Let $J \sqbrk {y, z}$ be a (real) functional of the form:

$\ds J \sqbrk y = \int_a^b \map F {x, y, z, y', z'} \rd x$

Let there exist admissible curves $y, z$ lying on the surface:

$\map g {x, y, z} = 0$

which satisfy boundary conditions:

$\map y a = A_1, \map y b = B_1$
$\map z a = A_2, \map z b = B_2$

Let $J \sqbrk {y, z}$ have an extremum for the curve $y = \map y x, z = \map z x$.


Let $g_y$ and $g_z$ not simultaneously vanish at any point of the surface $g = 0$.


Then there exists a function $\map \lambda x$ such that the curve $y = \map y x, z = \map z x$ is an extremal of the functional:

$\ds \int_a^b \paren {F + \map \lambda x g} \rd x$


In other words, $y = \map y x$ satisfies the differential equations:

\(\ds F_y + \lambda g_y - \frac \d {\d x} F_{y'}\) \(=\) \(\ds 0\)
\(\ds F_z + \lambda g_z - \frac \d {\d x} F_{z'}\) \(=\) \(\ds 0\)


Proof

Let $J \sqbrk y$ be a functional, for which the curve $y = \map y x, z = \map z x$ is an extremal with the boundary conditions $\map y a = A, \map y b = B$ as well as $\map g {x, y, z} = 0$.

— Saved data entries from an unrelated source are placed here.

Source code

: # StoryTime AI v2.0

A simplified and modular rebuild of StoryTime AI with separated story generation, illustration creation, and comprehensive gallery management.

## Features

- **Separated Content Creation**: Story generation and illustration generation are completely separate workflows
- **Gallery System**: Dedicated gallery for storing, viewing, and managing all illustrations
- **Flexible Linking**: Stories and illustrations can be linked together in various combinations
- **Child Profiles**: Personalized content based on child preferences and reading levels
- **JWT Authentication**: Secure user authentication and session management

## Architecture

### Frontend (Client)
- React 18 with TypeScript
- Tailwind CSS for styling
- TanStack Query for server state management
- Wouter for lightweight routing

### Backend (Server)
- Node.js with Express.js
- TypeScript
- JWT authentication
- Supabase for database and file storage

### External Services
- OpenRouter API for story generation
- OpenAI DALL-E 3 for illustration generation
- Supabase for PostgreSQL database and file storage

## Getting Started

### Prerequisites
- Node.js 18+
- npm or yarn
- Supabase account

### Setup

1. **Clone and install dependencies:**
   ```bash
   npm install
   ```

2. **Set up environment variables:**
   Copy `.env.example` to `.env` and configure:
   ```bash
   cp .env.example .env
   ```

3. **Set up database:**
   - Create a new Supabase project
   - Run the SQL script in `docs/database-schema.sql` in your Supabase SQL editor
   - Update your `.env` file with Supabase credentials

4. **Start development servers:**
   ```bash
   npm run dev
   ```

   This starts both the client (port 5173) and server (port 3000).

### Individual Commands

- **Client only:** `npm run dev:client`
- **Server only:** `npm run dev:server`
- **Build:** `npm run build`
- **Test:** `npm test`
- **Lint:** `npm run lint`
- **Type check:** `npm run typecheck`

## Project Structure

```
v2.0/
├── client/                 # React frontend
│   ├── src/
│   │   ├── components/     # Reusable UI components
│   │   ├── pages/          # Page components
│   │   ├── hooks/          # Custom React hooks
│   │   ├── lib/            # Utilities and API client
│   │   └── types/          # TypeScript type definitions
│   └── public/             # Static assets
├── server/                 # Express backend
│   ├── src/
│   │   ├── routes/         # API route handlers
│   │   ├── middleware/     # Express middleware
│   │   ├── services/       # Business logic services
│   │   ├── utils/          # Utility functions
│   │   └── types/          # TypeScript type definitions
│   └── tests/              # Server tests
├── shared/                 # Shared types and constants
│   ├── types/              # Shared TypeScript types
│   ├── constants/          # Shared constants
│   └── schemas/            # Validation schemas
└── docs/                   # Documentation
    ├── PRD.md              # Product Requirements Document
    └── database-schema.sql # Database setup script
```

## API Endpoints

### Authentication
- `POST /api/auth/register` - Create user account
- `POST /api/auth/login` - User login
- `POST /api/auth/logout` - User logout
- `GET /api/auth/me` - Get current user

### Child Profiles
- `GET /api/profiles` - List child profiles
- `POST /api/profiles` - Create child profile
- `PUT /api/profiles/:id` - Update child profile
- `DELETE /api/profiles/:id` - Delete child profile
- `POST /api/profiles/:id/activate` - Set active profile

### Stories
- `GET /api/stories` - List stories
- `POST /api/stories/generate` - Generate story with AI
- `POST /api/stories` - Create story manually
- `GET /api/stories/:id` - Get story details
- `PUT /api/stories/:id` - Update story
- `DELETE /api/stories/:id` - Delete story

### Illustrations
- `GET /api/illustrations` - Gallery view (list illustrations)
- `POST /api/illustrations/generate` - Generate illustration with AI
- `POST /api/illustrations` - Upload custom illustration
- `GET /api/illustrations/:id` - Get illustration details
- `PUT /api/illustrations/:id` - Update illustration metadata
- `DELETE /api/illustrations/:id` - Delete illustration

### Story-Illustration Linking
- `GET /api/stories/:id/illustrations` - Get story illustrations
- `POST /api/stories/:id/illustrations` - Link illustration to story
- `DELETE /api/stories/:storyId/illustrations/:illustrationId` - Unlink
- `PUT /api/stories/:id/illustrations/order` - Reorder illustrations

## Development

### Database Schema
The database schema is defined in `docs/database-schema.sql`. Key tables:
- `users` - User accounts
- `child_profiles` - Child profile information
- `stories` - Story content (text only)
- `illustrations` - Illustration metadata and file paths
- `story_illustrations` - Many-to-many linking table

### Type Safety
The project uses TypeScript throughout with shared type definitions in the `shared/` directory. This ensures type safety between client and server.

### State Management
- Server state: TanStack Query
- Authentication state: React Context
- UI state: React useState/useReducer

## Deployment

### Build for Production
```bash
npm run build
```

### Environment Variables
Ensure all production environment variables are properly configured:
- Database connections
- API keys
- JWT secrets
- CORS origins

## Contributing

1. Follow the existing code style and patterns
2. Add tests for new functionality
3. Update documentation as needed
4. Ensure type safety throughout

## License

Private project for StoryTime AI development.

Choose an arbitrary point $x_1$ from the interval $\closedint a b$.

Let $\delta \map y x$ and $\delta \map z x$ be functions, different from zero only in the neighbourhood of $x_1$.

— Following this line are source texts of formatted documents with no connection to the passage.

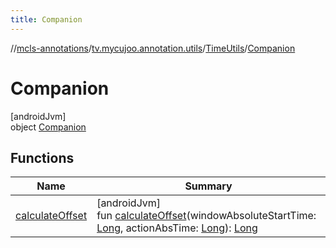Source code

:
 ```yaml
---
title: Companion
---
```

//[mcls-annotations](../../../../index.html)/[tv.mycujoo.annotation.utils](../../index.html)/[TimeUtils](../index.html)/[Companion](index.html)



# Companion



[androidJvm]\
object [Companion](index.html)



## Functions


| Name | Summary |
|---|---|
| [calculateOffset](calculate-offset.html) | [androidJvm]<br>fun [calculateOffset](calculate-offset.html)(windowAbsoluteStartTime: [Long](https://kotlinlang.org/api/latest/jvm/stdlib/kotlin/-long/index.html), actionAbsTime: [Long](https://kotlinlang.org/api/latest/jvm/stdlib/kotlin/-long/index.html)): [Long](https://kotlinlang.org/api/latest/jvm/stdlib/kotlin/-long/index.html) |

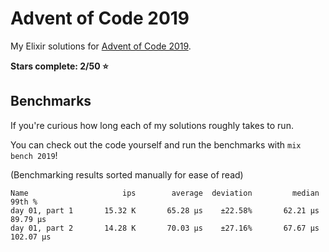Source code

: # Advent of Code 2019

My Elixir solutions for [Advent of Code 2019](https://adventofcode.com/2019).

**Stars complete: 2/50 :star:**

## Benchmarks

If you're curious how long each of my solutions roughly takes to run.

You can check out the code yourself and run the benchmarks with `mix bench 2019`!

(Benchmarking results sorted manually for ease of read)

```
Name                     ips        average  deviation         median         99th %
day 01, part 1       15.32 K       65.28 μs    ±22.58%       62.21 μs       89.79 μs
day 01, part 2       14.28 K       70.03 μs    ±27.16%       67.67 μs      102.07 μs
```
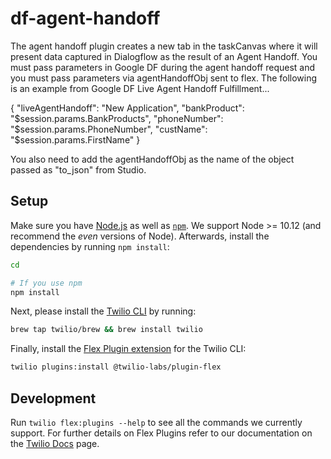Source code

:# df-agent-handoff

The agent handoff plugin creates a new tab in the taskCanvas where it will present data captured in Dialogflow as the result of an Agent Handoff. You must pass parameters in Google DF during the agent handoff request and you must pass parameters via agentHandoffObj sent to flex. The following is an example from Google DF Live Agent Handoff Fulfillment...

{
"liveAgentHandoff": "New Application",
"bankProduct": "$session.params.BankProducts",
  "phoneNumber": "$session.params.PhoneNumber",
"custName": "$session.params.FirstName"
}

You also need to add the agentHandoffObj as the name of the object passed as "to_json" from Studio.

## Setup

Make sure you have [Node.js](https://nodejs.org) as well as [`npm`](https://npmjs.com). We support Node >= 10.12 (and recommend the _even_ versions of Node). Afterwards, install the dependencies by running `npm install`:

```bash
cd

# If you use npm
npm install
```

Next, please install the [Twilio CLI](https://www.twilio.com/docs/twilio-cli/quickstart) by running:

```bash
brew tap twilio/brew && brew install twilio
```

Finally, install the [Flex Plugin extension](https://github.com/twilio-labs/plugin-flex/tree/v1-beta) for the Twilio CLI:

```bash
twilio plugins:install @twilio-labs/plugin-flex
```

## Development

Run `twilio flex:plugins --help` to see all the commands we currently support. For further details on Flex Plugins refer to our documentation on the [Twilio Docs](https://www.twilio.com/docs/flex/developer/plugins/cli) page.
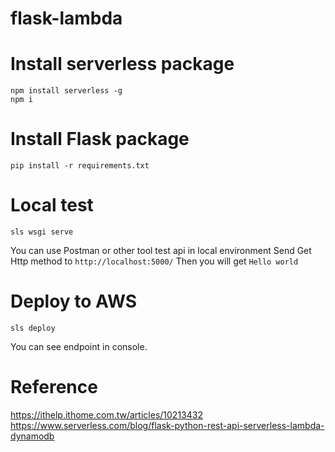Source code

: # flask-lambda

# Install serverless package
```
npm install serverless -g
npm i
```


# Install Flask package
```
pip install -r requirements.txt
```

# Local test
```
sls wsgi serve
```

You can use Postman or other tool test api in local environment
Send Get Http method to `http://localhost:5000/`
Then you will get `Hello world`

# Deploy to AWS
```
sls deploy
```
You can see endpoint in console.
# Reference
https://ithelp.ithome.com.tw/articles/10213432
https://www.serverless.com/blog/flask-python-rest-api-serverless-lambda-dynamodb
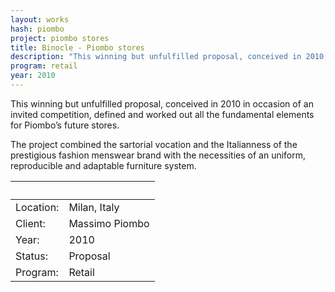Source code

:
 ```yaml
---
layout: works
hash: piombo
project: piombo stores
title: Binocle - Piombo stores
description: "This winning but unfulfilled proposal, conceived in 2010, defined and worked out all the fundamental elements for Piombo’s future stores."
program: retail
year: 2010
---
```


This winning but unfulfilled proposal, conceived in 2010 in occasion of an invited competition, defined and worked out all the fundamental elements for Piombo’s future stores.

The project combined the sartorial vocation and the Italianness of the prestigious fashion menswear brand with the necessities of an uniform, reproducible and adaptable furniture system.

|&nbsp;|&nbsp;|
|:----------|:---------------|
| Location: | Milan, Italy   |
| Client:   | Massimo Piombo |
| Year:     | 2010           |
| Status:   | Proposal       |
| Program:  | Retail         |
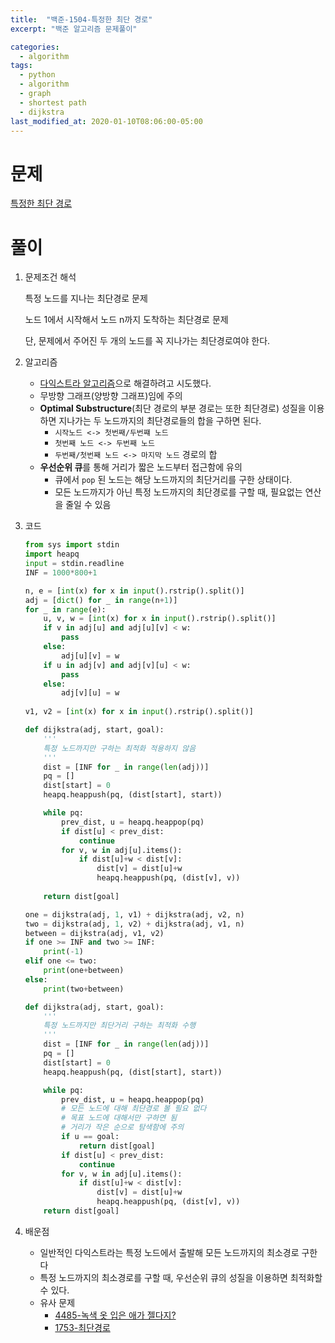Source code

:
 ```yaml
---
title:  "백준-1504-특정한 최단 경로"
excerpt: "백준 알고리즘 문제풀이"

categories:
  - algorithm
tags:
  - python
  - algorithm
  - graph
  - shortest path
  - dijkstra
last_modified_at: 2020-01-10T08:06:00-05:00
---
```


# 문제

[특정한 최단 경로](https://www.acmicpc.net/problem/1504)


# 풀이

1. 문제조건 해석

    특정 노드를 지나는 최단경로 문제

    노드 1에서 시작해서 노드 n까지 도착하는 최단경로 문제

    단, 문제에서 주어진 두 개의 노드를 꼭 지나가는 최단경로여야 한다.

2. 알고리즘

   - [다익스트라 알고리즘](https://ratsgo.github.io/data%20structure&algorithm/2017/11/26/dijkstra/)으로 해결하려고 시도했다.
   - 무방향 그래프(양방향 그래프)임에 주의
   - **Optimal Substructure**(최단 경로의 부분 경로는 또한 최단경로) 성질을 이용하면 지나가는 두 노드까지의 최단경로들의 합을 구하면 된다.
     - `시작노드 <-> 첫번째/두번쨰 노드`
     - `첫번째 노드 <-> 두번째 노드`
     - `두번째/첫번째 노드 <-> 마지막 노드` 경로의 합
   - **우선순위 큐**를 통해 거리가 짧은 노드부터 접근함에 유의
     - 큐에서 `pop` 된 노드는 해당 노드까지의 최단거리를 구한 상태이다.
     - 모든 노드까지가 아닌 특정 노드까지의 최단경로를 구할 때, 필요없는 연산을 줄일 수 있음

3. 코드   
    ```python
    from sys import stdin
    import heapq
    input = stdin.readline
    INF = 1000*800+1

    n, e = [int(x) for x in input().rstrip().split()]
    adj = [dict() for _ in range(n+1)]
    for _ in range(e):
        u, v, w = [int(x) for x in input().rstrip().split()]
        if v in adj[u] and adj[u][v] < w:
            pass
        else:
            adj[u][v] = w
        if u in adj[v] and adj[v][u] < w:
            pass
        else:
            adj[v][u] = w
        
    v1, v2 = [int(x) for x in input().rstrip().split()]

    def dijkstra(adj, start, goal):    
        '''
        특정 노드까지만 구하는 최적화 적용하지 않음
        '''
        dist = [INF for _ in range(len(adj))]
        pq = []
        dist[start] = 0
        heapq.heappush(pq, (dist[start], start))

        while pq:
            prev_dist, u = heapq.heappop(pq)
            if dist[u] < prev_dist:
                continue
            for v, w in adj[u].items():
                if dist[u]+w < dist[v]:
                    dist[v] = dist[u]+w
                    heapq.heappush(pq, (dist[v], v))
        
        return dist[goal]

    one = dijkstra(adj, 1, v1) + dijkstra(adj, v2, n)
    two = dijkstra(adj, 1, v2) + dijkstra(adj, v1, n)
    between = dijkstra(adj, v1, v2)
    if one >= INF and two >= INF:
        print(-1)
    elif one <= two:
        print(one+between)
    else:
        print(two+between)
    ```
    ```python
    def dijkstra(adj, start, goal):
        '''
        특정 노드까지만 최단거리 구하는 최적화 수행
        '''
        dist = [INF for _ in range(len(adj))]
        pq = []
        dist[start] = 0
        heapq.heappush(pq, (dist[start], start))

        while pq:
            prev_dist, u = heapq.heappop(pq)
            # 모든 노드에 대해 최단경로 볼 필요 없다
            # 목표 노드에 대해서만 구하면 됨
            # 거리가 작은 순으로 탐색함에 주의
            if u == goal:
                return dist[goal]
            if dist[u] < prev_dist:
                continue
            for v, w in adj[u].items():
                if dist[u]+w < dist[v]:
                    dist[v] = dist[u]+w
                    heapq.heappush(pq, (dist[v], v))
        return dist[goal]
    ```

4. 배운점

   - 일반적인 다익스트라는 특정 노드에서 출발해 모든 노드까지의 최소경로 구한다
   - 특정 노드까지의 최소경로를 구할 때, 우선순위 큐의 성질을 이용하면 최적화할 수 있다.
   - 유사 문제
     - [4485-녹색 옷 입은 애가 젤다지?](/algorithm/acmicpc_4485)
     - [1753-최단경로](/algorithm/acmicpc_1753)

Then we can exploit the definition of variational derivative in a following way:

$\Delta J \sqbrk {y; \delta_1 \map y x + \delta_2 \map y x} = \paren {\valueat {\dfrac {\delta F} {\delta y} } {x \mathop = x_1} + \epsilon_1} \Delta \sigma_1 + \paren {\valueat {\dfrac {\delta F} {\delta z} } {x \mathop = x_1} + \epsilon_2} \Delta \sigma_2$

where:

$\ds \Delta \sigma_1 = \int_a^b \delta \map y x$
$\ds \Delta \sigma_2 = \int_a^b \delta \map z x$

and $\epsilon_1, \epsilon_2 \to 0$ as $\Delta \sigma_1, \Delta \sigma_2 \to 0$.

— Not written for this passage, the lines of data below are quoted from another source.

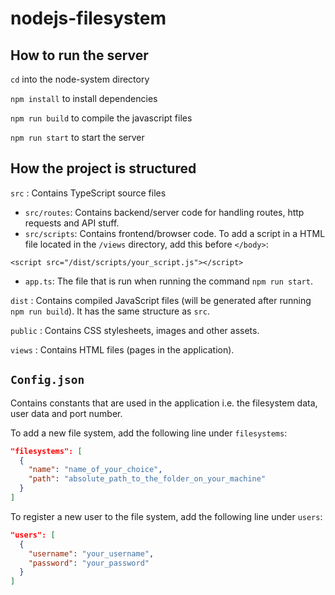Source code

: # nodejs-filesystem

## How to run the server
`cd` into the node-system directory


`npm install` to install dependencies


`npm run build` to compile the javascript files


`npm run start` to start the server

## How the project is structured

`src` : Contains TypeScript source files
    
* `src/routes`: Contains backend/server code for handling routes, http requests and API stuff.
* `src/scripts`: Contains frontend/browser code. To add a script in a HTML file located in the `/views` directory, add this before `</body>`:

 `<script src="/dist/scripts/your_script.js"></script>` 


* `app.ts`: The file that is run when running the command `npm run start`.


`dist` : Contains compiled JavaScript files (will be generated after running `npm run build`). It has the same structure as `src`.


`public` : Contains CSS stylesheets, images and other assets.


`views` : Contains HTML files (pages in the application).


## `Config.json`
Contains constants that are used in the application i.e. the filesystem data, user data and port number.

To add a new file system, add the following line under `filesystems`: 

```json
"filesystems": [
  { 
    "name": "name_of_your_choice", 
    "path": "absolute_path_to_the_folder_on_your_machine"
  }
]
```


To register a new user to the file system, add the following line under `users`:

```json
"users": [
  {
    "username": "your_username",
    "password": "your_password"
  }
]
```
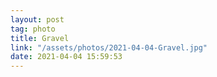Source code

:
 ```yaml
---
layout: post
tag: photo
title: Gravel
link: "/assets/photos/2021-04-04-Gravel.jpg"
date: 2021-04-04 15:59:53
---
```

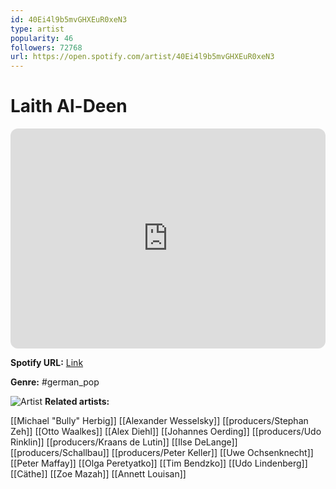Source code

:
 ```yaml
---
id: 40Ei4l9b5mvGHXEuR0xeN3
type: artist
popularity: 46
followers: 72768
url: https://open.spotify.com/artist/40Ei4l9b5mvGHXEuR0xeN3
---
```

# Laith Al-Deen

<iframe style="border-radius:12px" src="https://open.spotify.com/embed/artist/40Ei4l9b5mvGHXEuR0xeN3" width="100%" height="352" frameBorder="0" allowfullscreen="" allow="autoplay; clipboard-write; encrypted-media; fullscreen; picture-in-picture" loading="lazy"></iframe>

**Spotify URL:** [Link](https://open.spotify.com/artist/40Ei4l9b5mvGHXEuR0xeN3)

**Genre:**  #german_pop

![Artist](https://i.scdn.co/image/ab6761610000e5eb97ca5473aa8a479ca5513840)
**Related artists:**

[[Michael "Bully" Herbig]]
[[Alexander Wesselsky]]
[[producers/Stephan Zeh]]
[[Otto Waalkes]]
[[Alex Diehl]]
[[Johannes Oerding]]
[[producers/Udo Rinklin]]
[[producers/Kraans de Lutin]]
[[Ilse DeLange]]
[[producers/Schallbau]]
[[producers/Peter Keller]]
[[Uwe Ochsenknecht]]
[[Peter Maffay]]
[[Olga Peretyatko]]
[[Tim Bendzko]]
[[Udo Lindenberg]]
[[Cäthe]]
[[Zoe Mazah]]
[[Annett Louisan]]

We now require that the varied curve $y^* = \map y x + \map {\delta_y} x$, $z^* = \map y x + \map {\delta_z} x$ satisfies the condition $\map g {x, y^*, z^*} = 0$.

This condition limits arbitrary varied curves only to those which still satisfy the original constraint on the surface.

By using constraints on $g$, we can follow the following chain of equalities:

\(\ds 0\) \(=\) \(\ds \int_a^b \paren {\map g {x, y^*, z^*} - \map g {x, y, z} } \rd x\)
\(\ds \) \(=\) \(\ds \int_a^b \paren {\overline {g_y} \delta y + \overline {g_z} \delta z}\)
\(\ds \) \(=\) \(\ds \paren {\bigvalueat {g_y} {x \mathop = x_1} + \epsilon'_1} \Delta \sigma_1 + \paren {\bigvalueat {g_z} {x \mathop = x_1} + \epsilon'_2} \Delta \sigma_2\)

where:

$\epsilon_1', \epsilon_2' \to 0$ as $\Delta \sigma_1, \Delta \sigma_2 \to 0$

and overbar indicates that corresponding derivatives are evaluated along certain intermediate curves.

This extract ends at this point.